In the top of the fifth, Ryan froze Darryl Strawberry and Gary Carter on called punchouts for the final two outs of the frame, ticking his total up to 3,999. The moment prompted chants of "Ryan... Ryan... Ryan" from the fans.

In the bottom of the sixth, Bass homered to give Houston a 3–1 advantage. However, in the seventh, the Mets, benefiting from Astros' defensive miscues, parlayed that into two unearned runs, eventually sending the contest into extra innings. Center fielder Ty Gainey made a long sprint for a Lenny Dykstra fly ball only to drop that for a two-base error. Keith Hernandez bounced a grounder to Ryan, but Ryan lost the battle in a rundown with Dykstra, who took third, while Hernandez glided into second on the play. Strawberry then smacked a sacrifice fly and Carter followed with a run-scoring single to tie the contest, 3–3.

In the second inning, Ryan executed his trademark by whiffing Sid Fernandez and Rafael Santana. Carter and Heep followed with singles, and a wild pitch advanced both baserunners, presenting a chance for things to spiral. A bloop double by Howard Johnson plated New York's first run. Dykstra bounded out to second to stay the threat.

Wildness returned for Ryan in the third, who walked the bases loaded via Fernandez, Strawberry and Carter. This time, he found a more expedient escape when Heep grounded into a double play.
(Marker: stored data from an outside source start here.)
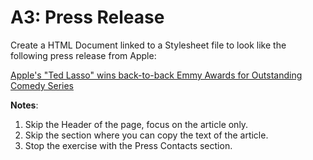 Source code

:# A3: Press Release

Create a HTML Document linked to a Stylesheet file to look like the following press release from Apple:

[Apple's "Ted Lasso" wins back-to-back Emmy Awards for Outstanding Comedy Series](https://www.apple.com/newsroom/2022/09/apples-ted-lasso-wins-back-to-back-emmy-awards-for-outstanding-comedy-series/)

**Notes**:

1. Skip the Header of the page, focus on the article only.
2. Skip the section where you can copy the text of the article.
3. Stop the exercise with the Press Contacts section.

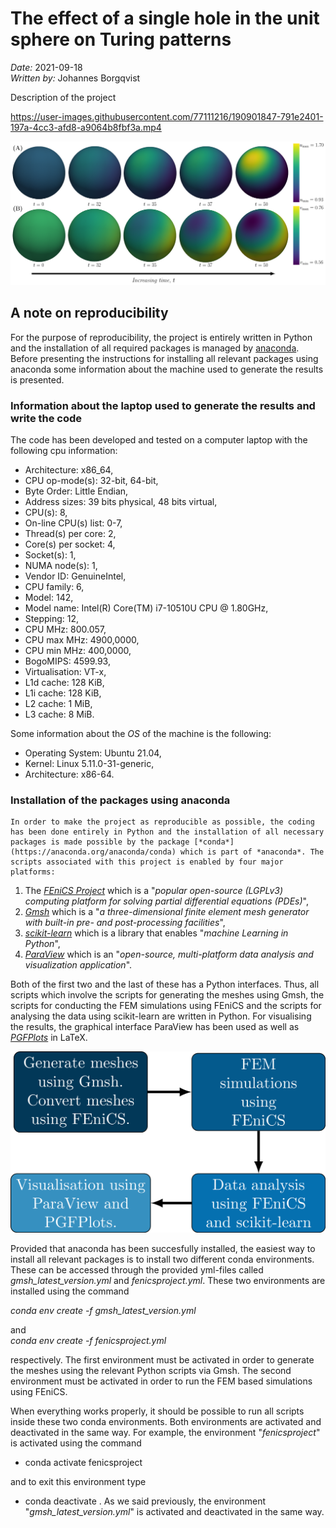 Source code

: # The effect of a single hole in the unit sphere on Turing patterns
*Date:* 2021-09-18<br>
*Written by:* Johannes Borgqvist<br>


Description of the project

https://user-images.githubusercontent.com/77111216/190901847-791e2401-197a-4cc3-afd8-a9064b8fbf3a.mp4


![Pattern of the Schnakenberg model](./Figures/Schnakenberg_pattern_formation.png)







## A note on reproducibility
For the purpose of reproducibility, the project is entirely written in Python and the installation of all required packages is managed by [anaconda](https://docs.anaconda.com/anaconda/install/index.html). Before presenting the instructions for installing all relevant packages using anaconda some information about the machine used to generate the results is presented. 

### Information about the laptop used to generate the results and write the code
The code has been developed and tested on a computer laptop with the following cpu information:

* Architecture:                    x86_64,
* CPU op-mode(s):                  32-bit, 64-bit,
* Byte Order:                      Little Endian,                                                                                                      
* Address sizes:                   39 bits physical, 48 bits virtual,                                                                                  
* CPU(s):                          8,
* On-line CPU(s) list:             0-7,
* Thread(s) per core:              2,
* Core(s) per socket:              4,
* Socket(s):                       1,
* NUMA node(s):                    1,
* Vendor ID:                       GenuineIntel,
* CPU family:                      6,
* Model:                           142,
* Model name:                      Intel(R) Core(TM) i7-10510U CPU @ 1.80GHz,
* Stepping:                        12,
* CPU MHz:                         800.057,
* CPU max MHz:                     4900,0000,
* CPU min MHz:                     400,0000,
* BogoMIPS:                        4599.93,
* Virtualisation:                  VT-x,
* L1d cache:                       128 KiB,
* L1i cache:                       128 KiB,
* L2 cache:                        1 MiB,
* L3 cache:                        8 MiB.

Some information about the *OS* of the machine is the following:

* Operating System: Ubuntu 21.04, 
* Kernel: Linux 5.11.0-31-generic,
* Architecture: x86-64.



### Installation of the packages using anaconda
	In order to make the project as reproducible as possible, the coding has been done entirely in Python and the installation of all necessary packages is made possible by the package [*conda*](https://anaconda.org/anaconda/conda) which is part of *anaconda*. The scripts associated with this project is enabled by four major platforms:
	
1. The [*FEniCS Project*](https://fenicsproject.org/) which is a "*popular open-source (LGPLv3) computing platform for solving partial differential equations (PDEs)*",
2. [*Gmsh*](https://gmsh.info/) which is a "*a three-dimensional finite element mesh generator with built-in pre- and post-processing facilities*",
3. [*scikit-learn*](https://scikit-learn.org/stable/) which is a library that enables "*machine Learning in Python*",
4. [*ParaView*](https://www.paraview.org/) which is an "*open-source, multi-platform data analysis and visualization application*".


Both of the first two and the last of these has a Python interfaces. Thus, all scripts which involve the scripts for generating the meshes using Gmsh, the scripts for conducting the FEM simulations using FEniCS and the scripts for analysing the data using scikit-learn are written in Python. For visualising the results, the graphical interface ParaView has been used as well as [*PGFPlots*](http://pgfplots.sourceforge.net/) in LaTeX. 

![Work flow](./Figures/diagram.png)


Provided that anaconda has been succesfully installed, the easiest way to install all relevant packages is to install two different conda environments. These can be accessed through the provided yml-files called *gmsh\_latest\_version.yml* and *fenicsproject.yml*. These two environments are installed using the command<br>

*conda env create -f gmsh\_latest\_version.yml*<br>

and<br>
*conda env create -f fenicsproject.yml*<br>

respectively. The first environment must be activated in order to generate the meshes using the relevant Python scripts via Gmsh. The second environment must be activated in order to run the FEM based simulations using FEniCS. 



When everything works properly, it should be possible to run all scripts inside these two conda environments. Both environments are activated and deactivated in the same way. For example, the environment  "*fenicsproject*" is activated using the command

* conda activate fenicsproject

and to exit this environment type

* conda deactivate
. As we said previously, the environment "*gmsh\_latest\_version.yml*" is activated and deactivated in the same way.






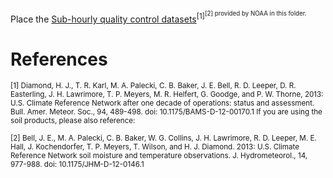 Place the [Sub-hourly quality control datasets](https://www.ncdc.noaa.gov/crn/qcdatasets.html)<sup>[1]<sup>[2] provided by NOAA in this folder.


# References
<sup>[1] Diamond, H. J., T. R. Karl, M. A. Palecki, C. B. Baker, J. E. Bell, R. D. Leeper, D. R. Easterling, J. H. Lawrimore, T. P. Meyers, M. R. Helfert, G. Goodge, and P. W. Thorne, 2013: U.S. Climate Reference Network after one decade of operations: status and assessment. Bull. Amer. Meteor. Soc., 94, 489-498.
doi: 10.1175/BAMS-D-12-00170.1
If you are using the soil products, please also reference:

<sup>[2] Bell, J. E., M. A. Palecki, C. B. Baker, W. G. Collins, J. H. Lawrimore, R. D. Leeper, M. E. Hall, J. Kochendorfer, T. P. Meyers, T. Wilson, and H. J. Diamond. 2013: U.S. Climate Reference Network soil moisture and temperature observations. J. Hydrometeorol., 14, 977-988.
doi: 10.1175/JHM-D-12-0146.1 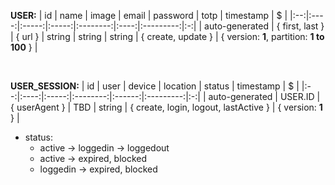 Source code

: **USER:**
| id | name | image | email | password | totp | timestamp | $ |
|:--:|:----:|:-----:|:-----:|:--------:|:----:|:---------:|:-:|
| auto-generated | { first, last } | { url } | string | string | string | { create, update } | { version: **1**, partition: **1 to 100** } |

<br/>

**USER_SESSION:**
| id | user | device | location | status | timestamp | $ |
|:--:|:----:|:-----:|:--------:|:------:|:---------:|:-:|
| auto-generated | USER.ID | { userAgent } | TBD | string | { create, login, logout, lastActive } | { version: **1** } |

- status:
  - active → loggedin → loggedout
  - active → expired, blocked
  - loggedin → expired, blocked
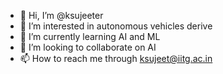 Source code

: - 👋 Hi, I’m @ksujeeter
- 👀 I’m interested in autonomous vehicles derive
- 🌱 I’m currently learning AI and ML
- 💞️ I’m looking to collaborate on AI 
- 📫 How to reach me through ksujeet@iitg.ac.in

<!---
ksujeeter/ksujeeter is a ✨ special ✨ repository because its `README.md` (this file) appears on your GitHub profile.
You can click the Preview link to take a look at your changes.
--->

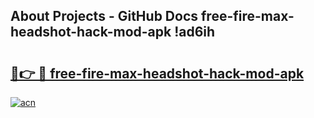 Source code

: ## About Projects - GitHub Docs free-fire-max-headshot-hack-mod-apk !ad6ih

# <h2><a href="https://andorid.site?title=free-fire-max-headshot-hack-mod-apk&ref=14PRO">🔗👉 🔴 free-fire-max-headshot-hack-mod-apk</a></h2>

[![acn](https://github.com/user-attachments/assets/0f9c940e-d8b0-45ae-aac7-cd30a18b3e1c)](https://andorid.site?title=free-fire-max-headshot-hack-mod-apk&ref=14PRO)

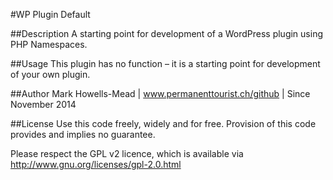 #WP Plugin Default

##Description
A starting point for development of a WordPress plugin using PHP Namespaces.

##Usage
This plugin has no function – it is a starting point for development of your own plugin.

##Author
Mark Howells-Mead | www.permanenttourist.ch/github | Since November 2014

##License
Use this code freely, widely and for free. Provision of this code provides and implies no guarantee.

Please respect the GPL v2 licence, which is available via http://www.gnu.org/licenses/gpl-2.0.html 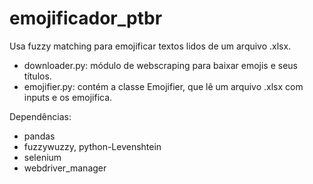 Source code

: # emojificador_ptbr
Usa fuzzy matching para emojificar textos lidos de um arquivo .xlsx.

- downloader.py: módulo de webscraping para baixar emojis e seus títulos.
- emojifier.py: contém a classe Emojifier, que lê um arquivo .xlsx com inputs e os emojifica.

Dependências:

- pandas
- fuzzywuzzy, python-Levenshtein
- selenium
- webdriver_manager
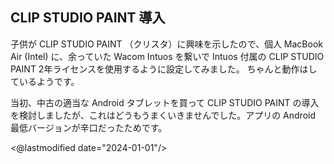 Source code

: ## CLIP STUDIO PAINT 導入

子供が CLIP STUDIO PAINT （クリスタ）に興味を示したので、個人 MacBook Air (Intel) に、余っていた Wacom Intuos を繋いで Intuos 付属の CLIP STUDIO PAINT 2年ライセンスを使用するように設定してみました。
ちゃんと動作はしているようです。

当初、中古の適当な Android タブレットを買って CLIP STUDIO PAINT の導入を検討しましたが、これはどうもうまくいきませんでした。アプリの Android 最低バージョンが辛口だったためです。

<@lastmodified date="2024-01-01"/>
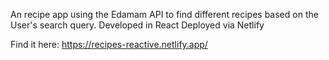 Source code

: An recipe app using the Edamam API to find different recipes based on the User's search query. 
Developed in React
Deployed via Netlify 

Find it here: https://recipes-reactive.netlify.app/
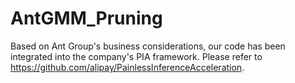 # AntGMM_Pruning
Based on Ant Group's business considerations, our code has been integrated into the company's PIA framework. Please refer to  https://github.com/alipay/PainlessInferenceAcceleration.
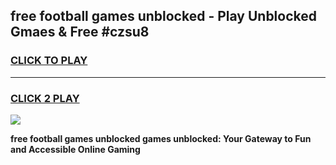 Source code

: 
## free football games unblocked - Play Unblocked Gmaes & Free #czsu8
<h3>
<a href="https://premium.freeplayer.one?title=free_football_games_unblocked&ref=03M">CLICK TO PLAY</a></h3>
<hr>

<h3>
<a href="https://premium.freeplayer.one?title=free_football_games_unblocked&ref=03M">CLICK 2 PLAY</a>
  
</h3>

<a href="https://premium.freeplayer.one?title=free_football_games_unblocked&ref=03M"><img src="https://clearcache.store/games.png"></a>


**free football games unblocked games unblocked: Your Gateway to Fun and Accessible Online Gaming**
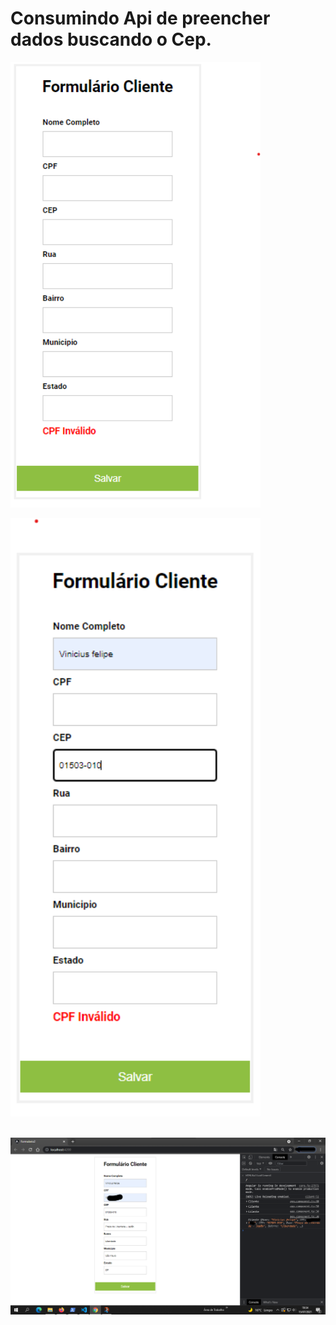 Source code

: # Consumindo Api de preencher dados buscando o Cep.

 <img alt="form" title="formulario1" src="imgangular/form-cep1.png" width="400px" />

 <img alt="form" title="formulario2" src="imgangular/form-cep2.png" width="400px" /><br><br/>
 
 <img alt="form" title="formulario3" src="imgangular/form-cep3.png" width="800px" />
In the fourth, Ryan fanned Fernandez for the 3.997th of his career. In the bottom of the frame, Phil Garner singled and Glenn Davis also singled to score Garner and extend a hitting streak to six games.

Dickie Thon batted to a 7-for-14 hike spanning his previous three games. Dave Smith (5–3) tossed the final three innings, all scoreless, to pick up the victory.

In the 12th inning, Thon singled, and advanced on Smith's sacrifice hit. Doran followed with his fifth hit of the game to drive home Thon for a 4–3 Astros walk-off triumph. The five-hit game was the second of Doran's career, and the first by an Astro on the season. With that hit, Doran had collected eight hits in ten at bats.

Ryan's 11 strikeouts represented a season high, putting him 96 ahead of Steve Carlton, who was on the disabled list (DL) at the time due to a rotator cuff strain.

==== Rest of July ====
José Cruz and Nolan Ryan were selected to the MLB All-Star Game as reserves for the National League, which was hosted at the Hubert H. Humphrey Metrodome.

The Astros played to an eventful series against the Mets at Shea Stadium. On July 25, rookie slugger Glenn Davis smashed the only inside-the-park home run of his major league career, off Dwight Gooden in the top of the seventh. Gooden (15–3), in spite of yielding another bomb to catcher Mark Bailey polished off a masterful complete game performance which led New York to a 6–3 win. Errors by Baily and Jerry Mumphrey cost the Astros of a different outcome. Upstart hurler Mike Scott fell to 9–5. He yielded five runs in six innings, with two being earned. Scott's earned run average (ERA) stood at 2.80.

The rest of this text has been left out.